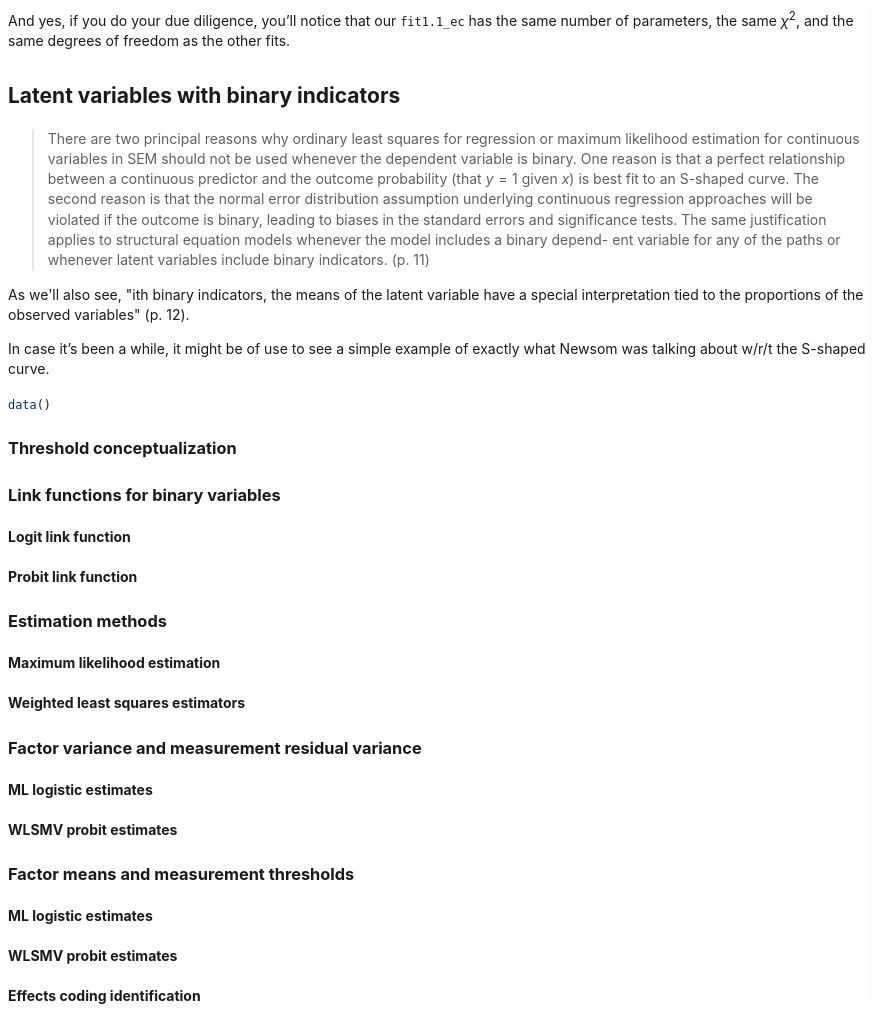 And yes, if you do your due diligence, you’ll notice that our `fit1.1_ec` has the same number of parameters, the same *χ*<sup>2</sup>, and the same degrees of freedom as the other fits.

Latent variables with binary indicators
---------------------------------------

> There are two principal reasons why ordinary least squares for regression or maximum likelihood estimation for continuous variables in SEM should not be used whenever the dependent variable is binary. One reason is that a perfect relationship between a continuous predictor and the outcome probability (that *y* = 1 given *x*) is best fit to an S-shaped curve. The second reason is that the normal error distribution assumption underlying continuous regression approaches will be violated if the outcome is binary, leading to biases in the standard errors and significance tests. The same justification applies to structural equation models whenever the model includes a binary depend- ent variable for any of the paths or whenever latent variables include binary indicators. (p. 11)

As we'll also see, "ith binary indicators, the means of the latent variable have a special interpretation tied to the proportions of the observed variables" (p. 12).

In case it’s been a while, it might be of use to see a simple example of exactly what Newsom was talking about w/r/t the S-shaped curve.

``` r
data()
```

### Threshold conceptualization

### Link functions for binary variables

#### Logit link function

#### Probit link function

### Estimation methods

#### Maximum likelihood estimation

#### Weighted least squares estimators

### Factor variance and measurement residual variance

#### ML logistic estimates

#### WLSMV probit estimates

### Factor means and measurement thresholds

#### ML logistic estimates

#### WLSMV probit estimates

#### Effects coding identification
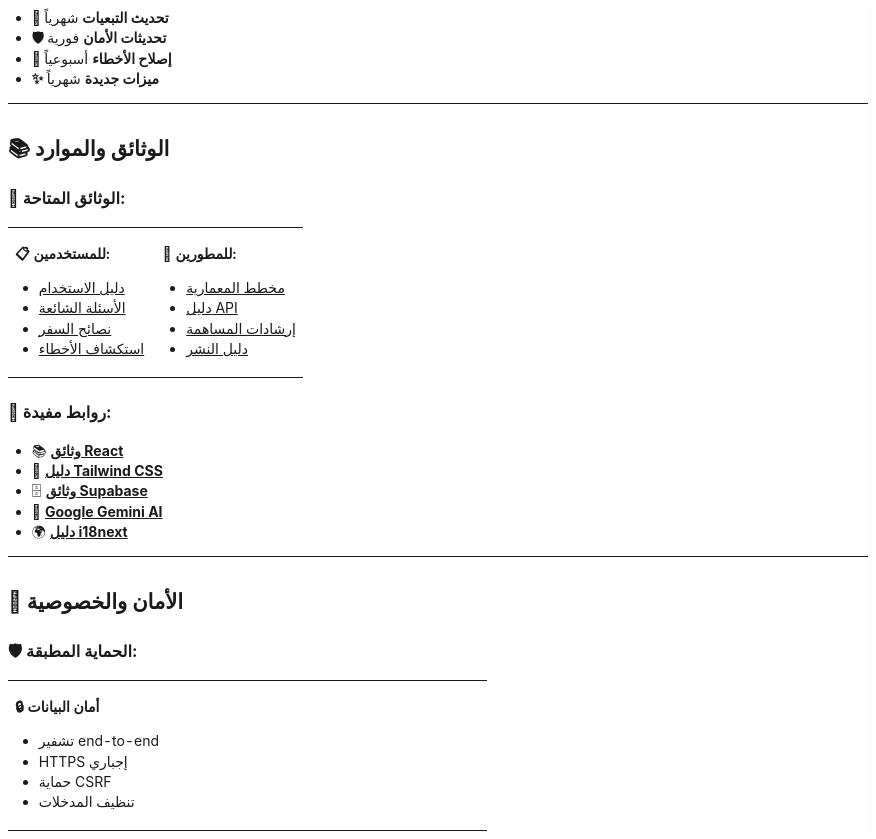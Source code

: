 - **🔄 تحديث التبعيات** شهرياً
- **🛡️ تحديثات الأمان** فورية
- **🐛 إصلاح الأخطاء** أسبوعياً
- **✨ ميزات جديدة** شهرياً

---

## 📚 الوثائق والموارد

### **📖 الوثائق المتاحة:**

<table>
<tr>
<td width="50%">

**📋 للمستخدمين:**
- [دليل الاستخدام](docs/user-guide.md)
- [الأسئلة الشائعة](docs/faq.md)
- [نصائح السفر](docs/travel-tips.md)
- [استكشاف الأخطاء](docs/troubleshooting.md)

</td>
<td width="50%">

**🔧 للمطورين:**
- [مخطط المعمارية](docs/app-architecture.md)
- [دليل API](docs/api-reference.md)
- [إرشادات المساهمة](docs/contributing.md)
- [دليل النشر](docs/deployment.md)

</td>
</tr>
</table>

### **🔗 روابط مفيدة:**

- 📚 **[وثائق React](https://reactjs.org/docs)**
- 🎨 **[دليل Tailwind CSS](https://tailwindcss.com/docs)**
- 🗄️ **[وثائق Supabase](https://supabase.com/docs)**
- 🤖 **[Google Gemini AI](https://ai.google.dev/docs)**
- 🌍 **[دليل i18next](https://www.i18next.com/)**

---

## 🔐 الأمان والخصوصية

### **🛡️ الحماية المطبقة:**

<table>
<tr>
<td width="33%">

**🔒 أمان البيانات**
- تشفير end-to-end
- HTTPS إجباري
- حماية CSRF
- تنظيف المدخلات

— Required action —
Would you please repeat the entries above verbatim, excluding each picture?

— Answer box —
 And yes, if you do your due diligence, you’ll notice that our `fit1.1_ec` has the same number of parameters, the same *χ*<sup>2</sup>, and the same degrees of freedom as the other fits.

Latent variables with binary indicators
---------------------------------------

> There are two principal reasons why ordinary least squares for regression or maximum likelihood estimation for continuous variables in SEM should not be used whenever the dependent variable is binary. One reason is that a perfect relationship between a continuous predictor and the outcome probability (that *y* = 1 given *x*) is best fit to an S-shaped curve. The second reason is that the normal error distribution assumption underlying continuous regression approaches will be violated if the outcome is binary, leading to biases in the standard errors and significance tests. The same justification applies to structural equation models whenever the model includes a binary depend- ent variable for any of the paths or whenever latent variables include binary indicators. (p. 11)

As we'll also see, "ith binary indicators, the means of the latent variable have a special interpretation tied to the proportions of the observed variables" (p. 12).

In case it’s been a while, it might be of use to see a simple example of exactly what Newsom was talking about w/r/t the S-shaped curve.

``` r
data()
```

### Threshold conceptualization

### Link functions for binary variables

#### Logit link function

#### Probit link function

### Estimation methods

#### Maximum likelihood estimation

#### Weighted least squares estimators

### Factor variance and measurement residual variance

#### ML logistic estimates

#### WLSMV probit estimates

### Factor means and measurement thresholds

#### ML logistic estimates

#### WLSMV probit estimates

#### Effects coding identification
Source code

: - **🔄 تحديث التبعيات** شهرياً
- **🛡️ تحديثات الأمان** فورية
- **🐛 إصلاح الأخطاء** أسبوعياً
- **✨ ميزات جديدة** شهرياً

---

## 📚 الوثائق والموارد

### **📖 الوثائق المتاحة:**

<table>
<tr>
<td width="50%">

**📋 للمستخدمين:**
- [دليل الاستخدام](docs/user-guide.md)
- [الأسئلة الشائعة](docs/faq.md)
- [نصائح السفر](docs/travel-tips.md)
- [استكشاف الأخطاء](docs/troubleshooting.md)

</td>
<td width="50%">

**🔧 للمطورين:**
- [مخطط المعمارية](docs/app-architecture.md)
- [دليل API](docs/api-reference.md)
- [إرشادات المساهمة](docs/contributing.md)
- [دليل النشر](docs/deployment.md)

</td>
</tr>
</table>

### **🔗 روابط مفيدة:**

- 📚 **[وثائق React](https://reactjs.org/docs)**
- 🎨 **[دليل Tailwind CSS](https://tailwindcss.com/docs)**
- 🗄️ **[وثائق Supabase](https://supabase.com/docs)**
- 🤖 **[Google Gemini AI](https://ai.google.dev/docs)**
- 🌍 **[دليل i18next](https://www.i18next.com/)**

---

## 🔐 الأمان والخصوصية

### **🛡️ الحماية المطبقة:**

<table>
<tr>
<td width="33%">

**🔒 أمان البيانات**
- تشفير end-to-end
- HTTPS إجباري
- حماية CSRF
- تنظيف المدخلات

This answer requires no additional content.